+++ MATERIAL FOR THIS TASK +++

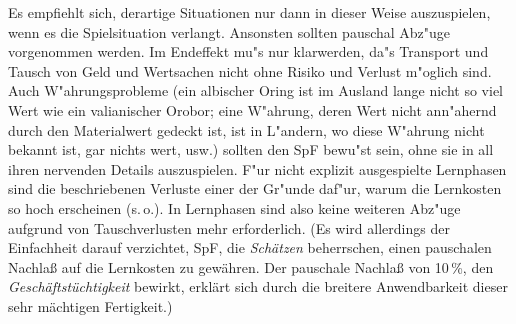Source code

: \documentclass[10pt,a4paper,germanpar]{article}
\begin{document}
Es empfiehlt sich, derartige Situationen nur dann in dieser Weise
auszuspielen, wenn es die Spielsituation verlangt. Ansonsten sollten
pauschal Abz"uge vorgenommen werden. Im Endeffekt mu"s nur klarwerden,
da"s Transport und Tausch von Geld und Wertsachen nicht ohne Risiko
und Verlust m"oglich sind. Auch W"ahrungsprobleme (ein albischer Oring
ist im Ausland lange nicht so viel Wert wie ein valianischer Orobor;
eine W"ahrung, deren Wert nicht ann"ahernd durch den Materialwert
gedeckt ist, ist in L"andern, wo diese W"ahrung nicht bekannt ist, gar
nichts wert, usw.) sollten den SpF bewu"st sein, ohne sie in all ihren
nervenden Details auszuspielen. F"ur nicht explizit ausgespielte
Lernphasen sind die beschriebenen Verluste einer der Gr"unde daf"ur,
warum die Lernkosten so hoch erscheinen (s.\,o.). In Lernphasen sind
also keine weiteren Abz"uge aufgrund von Tauschverlusten mehr
erforderlich. (Es wird allerdings der Einfachheit darauf verzichtet,
SpF, die \emph{Schätzen} beherrschen, einen pauschalen Nachlaß auf die
Lernkosten zu gewähren. Der pauschale Nachlaß von 10\,\%, den
\emph{Geschäftstüchtigkeit} bewirkt, erklärt sich durch die breitere
Anwendbarkeit dieser sehr mächtigen Fertigkeit.)
\end{document}
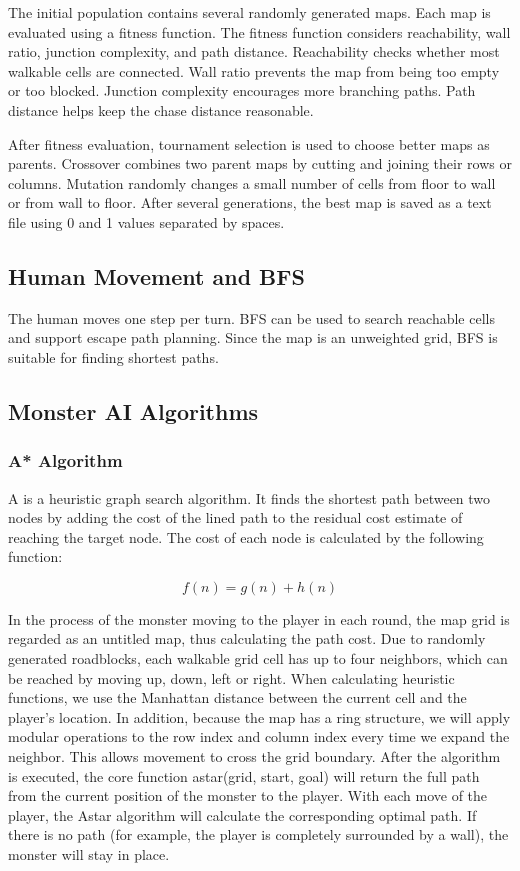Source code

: \documentclass[12pt,a4paper]{article}
\begin{document}
The initial population contains several randomly generated maps. Each map is evaluated using a fitness function. The fitness function considers reachability, wall ratio, junction complexity, and path distance. Reachability checks whether most walkable cells are connected. Wall ratio prevents the map from being too empty or too blocked. Junction complexity encourages more branching paths. Path distance helps keep the chase distance reasonable.

After fitness evaluation, tournament selection is used to choose better maps as parents. Crossover combines two parent maps by cutting and joining their rows or columns. Mutation randomly changes a small number of cells from floor to wall or from wall to floor. After several generations, the best map is saved as a text file using 0 and 1 values separated by spaces.

\subsection{Human Movement and BFS}

The human moves one step per turn. BFS can be used to search reachable cells and support escape path planning. Since the map is an unweighted grid, BFS is suitable for finding shortest paths.

\subsection{Monster AI Algorithms}
\subsubsection{A* Algorithm}
A\* is a heuristic graph search algorithm. It finds the shortest path between two nodes by adding the cost of the lined path to the residual cost estimate of reaching the target node. The cost of each node is calculated by the following function:

\[
f(n) = g(n) + h(n)
\]

In the process of the monster moving to the player in each round, the map grid is regarded as an untitled map, thus calculating the path cost. Due to randomly generated roadblocks, each walkable grid cell has up to four neighbors, which can be reached by moving up, down, left or right. When calculating heuristic functions, we use the Manhattan distance between the current cell and the player's location. In addition, because the map has a ring structure, we will apply modular operations to the row index and column index every time we expand the neighbor. This allows movement to cross the grid boundary. After the algorithm is executed, the core function astar(grid, start, goal) will return the full path from the current position of the monster to the player. With each move of the player, the Astar algorithm will calculate the corresponding optimal path. If there is no path (for example, the player is completely surrounded by a wall), the monster will stay in place. 
\end{document}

+++

» **WORK TASK**
Transcribe exactly, please, the lines between the start of the records above and the line holding "durch den Materialwert", counting both of those lines and omitting pictures.

» **ANSWER TO THIS EXERCISE**
Source code

: \documentclass[10pt,a4paper,germanpar]{article}
\begin{document}
Es empfiehlt sich, derartige Situationen nur dann in dieser Weise
auszuspielen, wenn es die Spielsituation verlangt. Ansonsten sollten
pauschal Abz"uge vorgenommen werden. Im Endeffekt mu"s nur klarwerden,
da"s Transport und Tausch von Geld und Wertsachen nicht ohne Risiko
und Verlust m"oglich sind. Auch W"ahrungsprobleme (ein albischer Oring
ist im Ausland lange nicht so viel Wert wie ein valianischer Orobor;
eine W"ahrung, deren Wert nicht ann"ahernd durch den Materialwert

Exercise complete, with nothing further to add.